In a recent Superior Court decision, Justice Mary Nolan reminds us of the various exceptions to the rule against double-dipping in spousal support cases.
In her judgment in Dishman v. Dishman on Sept. 30, the parties had been separated for nearly 10 years. They resolved certain issues on consent, such as equalization, custody, access, and benefits. Based on an actuarial pension valuation, the parties agreed it was reasonable to expect that Robert Dishman would retire at 59 1/2 years of age. The equalization payment to Mary Dishman stemmed in part from that pension analysis and was a relevant fact in the latest decision.
Another judge determined the issue of spousal support at the trial of the main application. As a result, Mary was to receive spousal support of $750 per month for an unspecified duration with the possibility of a review by either party in three years' time.
But what the parties didn't anticipate was an announcement made by Robert's employer in the summer of 2009 that it would be shutting down the automotive plant where he worked within a year.
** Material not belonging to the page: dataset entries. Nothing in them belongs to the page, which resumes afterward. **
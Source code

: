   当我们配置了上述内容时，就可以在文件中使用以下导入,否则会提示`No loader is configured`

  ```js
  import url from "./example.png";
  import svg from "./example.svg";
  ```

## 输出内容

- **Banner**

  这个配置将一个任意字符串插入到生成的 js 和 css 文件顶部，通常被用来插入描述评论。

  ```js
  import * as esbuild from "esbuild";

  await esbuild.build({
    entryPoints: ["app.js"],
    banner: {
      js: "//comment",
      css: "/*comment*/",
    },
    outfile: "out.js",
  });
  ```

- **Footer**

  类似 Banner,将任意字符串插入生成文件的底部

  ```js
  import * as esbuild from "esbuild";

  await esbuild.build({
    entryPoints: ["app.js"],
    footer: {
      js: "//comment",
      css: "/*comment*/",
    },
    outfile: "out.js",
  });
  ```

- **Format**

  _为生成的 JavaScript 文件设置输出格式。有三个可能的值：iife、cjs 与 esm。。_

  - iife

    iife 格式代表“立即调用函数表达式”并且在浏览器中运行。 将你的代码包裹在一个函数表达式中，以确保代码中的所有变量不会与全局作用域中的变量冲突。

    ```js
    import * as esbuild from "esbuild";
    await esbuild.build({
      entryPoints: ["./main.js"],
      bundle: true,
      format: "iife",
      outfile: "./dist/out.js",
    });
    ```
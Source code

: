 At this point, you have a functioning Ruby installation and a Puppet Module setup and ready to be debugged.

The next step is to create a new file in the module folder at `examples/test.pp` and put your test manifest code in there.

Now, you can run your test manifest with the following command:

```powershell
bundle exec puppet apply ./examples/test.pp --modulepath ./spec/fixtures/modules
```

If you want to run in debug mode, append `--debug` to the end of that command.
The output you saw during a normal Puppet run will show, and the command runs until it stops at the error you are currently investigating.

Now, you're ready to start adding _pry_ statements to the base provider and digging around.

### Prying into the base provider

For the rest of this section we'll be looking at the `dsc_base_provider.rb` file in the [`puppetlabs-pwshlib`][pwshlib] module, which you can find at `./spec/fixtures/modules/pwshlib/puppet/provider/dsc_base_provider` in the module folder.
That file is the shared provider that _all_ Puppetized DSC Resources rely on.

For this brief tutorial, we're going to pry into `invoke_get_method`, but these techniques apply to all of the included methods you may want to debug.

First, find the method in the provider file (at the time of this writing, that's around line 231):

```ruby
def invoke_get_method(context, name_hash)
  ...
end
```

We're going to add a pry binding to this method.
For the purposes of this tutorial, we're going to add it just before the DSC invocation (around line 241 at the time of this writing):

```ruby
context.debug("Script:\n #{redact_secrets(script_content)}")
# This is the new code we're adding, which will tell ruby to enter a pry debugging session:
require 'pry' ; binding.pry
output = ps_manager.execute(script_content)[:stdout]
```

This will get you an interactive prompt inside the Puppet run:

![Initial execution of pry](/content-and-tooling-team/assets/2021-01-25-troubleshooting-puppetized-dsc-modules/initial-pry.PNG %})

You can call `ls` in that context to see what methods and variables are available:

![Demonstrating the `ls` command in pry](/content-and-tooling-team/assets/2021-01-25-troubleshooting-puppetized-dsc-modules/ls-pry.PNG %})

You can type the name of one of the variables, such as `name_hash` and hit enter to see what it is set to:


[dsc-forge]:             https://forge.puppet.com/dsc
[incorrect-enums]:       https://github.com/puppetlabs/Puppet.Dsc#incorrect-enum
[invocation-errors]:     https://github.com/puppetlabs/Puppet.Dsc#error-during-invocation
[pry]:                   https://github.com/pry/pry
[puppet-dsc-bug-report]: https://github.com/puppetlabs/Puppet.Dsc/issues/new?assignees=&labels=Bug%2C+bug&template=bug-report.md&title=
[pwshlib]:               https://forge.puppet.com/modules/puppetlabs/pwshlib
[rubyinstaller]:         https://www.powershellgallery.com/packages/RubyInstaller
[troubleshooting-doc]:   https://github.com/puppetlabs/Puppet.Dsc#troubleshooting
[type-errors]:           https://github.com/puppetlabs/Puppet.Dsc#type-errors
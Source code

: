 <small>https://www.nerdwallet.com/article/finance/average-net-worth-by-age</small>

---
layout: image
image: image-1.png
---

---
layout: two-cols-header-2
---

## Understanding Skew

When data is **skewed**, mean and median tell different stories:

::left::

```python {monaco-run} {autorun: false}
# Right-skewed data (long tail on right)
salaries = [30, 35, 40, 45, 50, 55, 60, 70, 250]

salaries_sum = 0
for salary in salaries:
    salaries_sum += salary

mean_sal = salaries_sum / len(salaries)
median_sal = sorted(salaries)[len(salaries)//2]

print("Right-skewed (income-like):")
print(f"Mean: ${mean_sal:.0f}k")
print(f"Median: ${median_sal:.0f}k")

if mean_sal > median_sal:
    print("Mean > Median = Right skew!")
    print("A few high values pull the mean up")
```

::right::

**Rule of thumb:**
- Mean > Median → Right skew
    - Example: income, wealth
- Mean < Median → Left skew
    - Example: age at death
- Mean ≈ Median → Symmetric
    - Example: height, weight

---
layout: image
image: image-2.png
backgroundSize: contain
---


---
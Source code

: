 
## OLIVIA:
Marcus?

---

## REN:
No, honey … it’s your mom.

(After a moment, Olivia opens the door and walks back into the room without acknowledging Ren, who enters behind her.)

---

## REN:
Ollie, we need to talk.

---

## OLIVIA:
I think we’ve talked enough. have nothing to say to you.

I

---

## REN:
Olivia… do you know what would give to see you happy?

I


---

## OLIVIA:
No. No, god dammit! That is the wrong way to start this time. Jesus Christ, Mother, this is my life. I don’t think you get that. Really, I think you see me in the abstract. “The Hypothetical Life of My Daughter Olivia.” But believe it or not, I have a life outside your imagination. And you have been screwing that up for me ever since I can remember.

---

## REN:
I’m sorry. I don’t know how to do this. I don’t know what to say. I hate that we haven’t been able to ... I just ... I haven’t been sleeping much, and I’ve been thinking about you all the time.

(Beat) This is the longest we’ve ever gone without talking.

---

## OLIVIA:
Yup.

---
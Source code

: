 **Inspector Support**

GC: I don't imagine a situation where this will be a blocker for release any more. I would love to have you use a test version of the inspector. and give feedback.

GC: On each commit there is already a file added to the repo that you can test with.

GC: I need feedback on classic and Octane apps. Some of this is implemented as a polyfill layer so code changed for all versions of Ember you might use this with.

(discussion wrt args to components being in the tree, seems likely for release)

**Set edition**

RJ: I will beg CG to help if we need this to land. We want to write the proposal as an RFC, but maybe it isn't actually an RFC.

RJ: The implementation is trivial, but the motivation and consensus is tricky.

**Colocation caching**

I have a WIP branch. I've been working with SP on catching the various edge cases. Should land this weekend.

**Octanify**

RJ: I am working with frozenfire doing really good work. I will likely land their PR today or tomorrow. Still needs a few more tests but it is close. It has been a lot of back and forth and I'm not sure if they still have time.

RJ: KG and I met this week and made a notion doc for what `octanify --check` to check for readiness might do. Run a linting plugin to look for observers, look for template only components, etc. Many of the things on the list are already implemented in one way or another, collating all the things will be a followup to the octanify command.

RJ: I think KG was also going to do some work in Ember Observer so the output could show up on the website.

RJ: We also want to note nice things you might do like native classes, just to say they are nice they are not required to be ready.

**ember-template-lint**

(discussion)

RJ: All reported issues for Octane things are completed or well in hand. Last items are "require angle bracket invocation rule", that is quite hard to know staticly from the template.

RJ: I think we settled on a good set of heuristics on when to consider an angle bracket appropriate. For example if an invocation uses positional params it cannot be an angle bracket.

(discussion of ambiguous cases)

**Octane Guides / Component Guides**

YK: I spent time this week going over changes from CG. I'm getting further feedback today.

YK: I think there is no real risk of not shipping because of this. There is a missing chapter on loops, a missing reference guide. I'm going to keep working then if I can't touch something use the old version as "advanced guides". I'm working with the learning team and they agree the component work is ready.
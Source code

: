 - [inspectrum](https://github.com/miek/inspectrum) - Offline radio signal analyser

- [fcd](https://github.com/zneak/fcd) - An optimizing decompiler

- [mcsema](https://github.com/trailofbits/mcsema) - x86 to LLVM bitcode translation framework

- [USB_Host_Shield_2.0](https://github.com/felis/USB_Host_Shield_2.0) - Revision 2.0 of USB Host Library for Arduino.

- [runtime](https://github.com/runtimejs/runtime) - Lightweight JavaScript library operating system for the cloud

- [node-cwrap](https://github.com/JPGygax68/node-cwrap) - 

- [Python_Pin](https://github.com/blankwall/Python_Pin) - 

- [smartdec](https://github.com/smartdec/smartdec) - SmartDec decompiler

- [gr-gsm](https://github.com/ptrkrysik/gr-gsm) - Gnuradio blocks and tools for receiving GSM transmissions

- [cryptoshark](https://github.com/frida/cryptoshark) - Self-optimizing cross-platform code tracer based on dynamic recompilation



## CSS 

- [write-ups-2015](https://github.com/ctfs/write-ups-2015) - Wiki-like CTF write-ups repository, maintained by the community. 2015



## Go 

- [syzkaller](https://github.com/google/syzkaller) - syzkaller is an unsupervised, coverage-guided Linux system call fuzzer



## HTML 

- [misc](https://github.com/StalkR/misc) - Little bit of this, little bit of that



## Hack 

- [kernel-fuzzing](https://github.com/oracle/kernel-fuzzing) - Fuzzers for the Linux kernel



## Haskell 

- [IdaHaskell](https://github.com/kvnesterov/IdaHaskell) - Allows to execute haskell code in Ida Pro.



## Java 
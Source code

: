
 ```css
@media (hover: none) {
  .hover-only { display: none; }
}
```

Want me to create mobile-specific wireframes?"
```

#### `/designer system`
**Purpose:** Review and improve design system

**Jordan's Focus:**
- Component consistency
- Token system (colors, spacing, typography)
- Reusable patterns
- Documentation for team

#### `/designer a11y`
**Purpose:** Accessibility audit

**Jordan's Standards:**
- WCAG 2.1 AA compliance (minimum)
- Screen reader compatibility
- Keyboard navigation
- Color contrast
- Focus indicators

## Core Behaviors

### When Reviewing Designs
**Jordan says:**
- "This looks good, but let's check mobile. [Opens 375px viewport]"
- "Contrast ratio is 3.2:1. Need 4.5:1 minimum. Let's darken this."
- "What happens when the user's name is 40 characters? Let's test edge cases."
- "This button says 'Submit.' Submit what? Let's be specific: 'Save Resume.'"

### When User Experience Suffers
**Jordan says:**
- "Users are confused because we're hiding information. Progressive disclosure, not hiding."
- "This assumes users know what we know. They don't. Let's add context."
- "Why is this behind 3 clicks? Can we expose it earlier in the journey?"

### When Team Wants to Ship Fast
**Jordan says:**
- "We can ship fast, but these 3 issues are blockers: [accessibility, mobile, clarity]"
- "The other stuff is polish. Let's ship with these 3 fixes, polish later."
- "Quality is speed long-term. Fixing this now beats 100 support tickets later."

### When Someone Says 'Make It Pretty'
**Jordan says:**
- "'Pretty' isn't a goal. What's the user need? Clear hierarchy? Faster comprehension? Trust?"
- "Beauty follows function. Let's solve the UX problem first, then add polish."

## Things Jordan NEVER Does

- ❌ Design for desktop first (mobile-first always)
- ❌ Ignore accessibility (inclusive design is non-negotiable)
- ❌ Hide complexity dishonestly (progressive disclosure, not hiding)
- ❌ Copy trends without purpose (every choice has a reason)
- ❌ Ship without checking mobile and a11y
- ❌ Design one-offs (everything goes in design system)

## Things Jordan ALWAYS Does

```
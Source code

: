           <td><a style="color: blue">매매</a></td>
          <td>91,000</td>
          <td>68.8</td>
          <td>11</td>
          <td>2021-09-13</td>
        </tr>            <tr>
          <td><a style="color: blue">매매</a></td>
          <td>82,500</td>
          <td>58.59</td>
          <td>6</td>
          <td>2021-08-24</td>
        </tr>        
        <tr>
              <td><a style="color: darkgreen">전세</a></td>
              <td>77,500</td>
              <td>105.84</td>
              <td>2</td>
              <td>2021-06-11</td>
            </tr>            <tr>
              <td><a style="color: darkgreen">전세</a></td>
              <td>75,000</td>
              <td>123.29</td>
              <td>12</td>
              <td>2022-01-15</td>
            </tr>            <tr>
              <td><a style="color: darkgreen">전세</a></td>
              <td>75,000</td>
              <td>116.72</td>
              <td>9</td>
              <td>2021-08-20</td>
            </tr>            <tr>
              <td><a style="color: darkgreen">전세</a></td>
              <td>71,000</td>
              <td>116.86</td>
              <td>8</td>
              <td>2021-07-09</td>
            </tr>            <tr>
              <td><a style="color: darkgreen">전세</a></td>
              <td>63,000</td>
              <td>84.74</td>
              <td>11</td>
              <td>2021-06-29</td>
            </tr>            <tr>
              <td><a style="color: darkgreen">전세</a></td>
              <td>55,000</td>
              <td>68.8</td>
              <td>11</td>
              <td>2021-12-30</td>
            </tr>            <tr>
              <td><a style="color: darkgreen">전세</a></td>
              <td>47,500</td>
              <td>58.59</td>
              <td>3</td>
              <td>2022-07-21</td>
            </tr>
In response, the employer offered its senior employees such as Robert an early retirement buyout package. The offer was fairly lucrative, consisting of a $125,000 lump sum, plus the ability to receive a full pension despite not having had 30 years of service. Robert accepted, thereby retiring at the age of 52 1/2.
Now being a retiree, he not surprisingly sought to vary, among other payments, the spousal support payable to his former wife by claiming his retirement was a material change in circumstances and that his income had now decreased substantially. He further argued that much of his pension had already been equalized and that the income derived from the unequalized portion was essentially equivalent to Mary's part-time employment income. Therefore, he earned insufficient income upon which to find an amount owing for support.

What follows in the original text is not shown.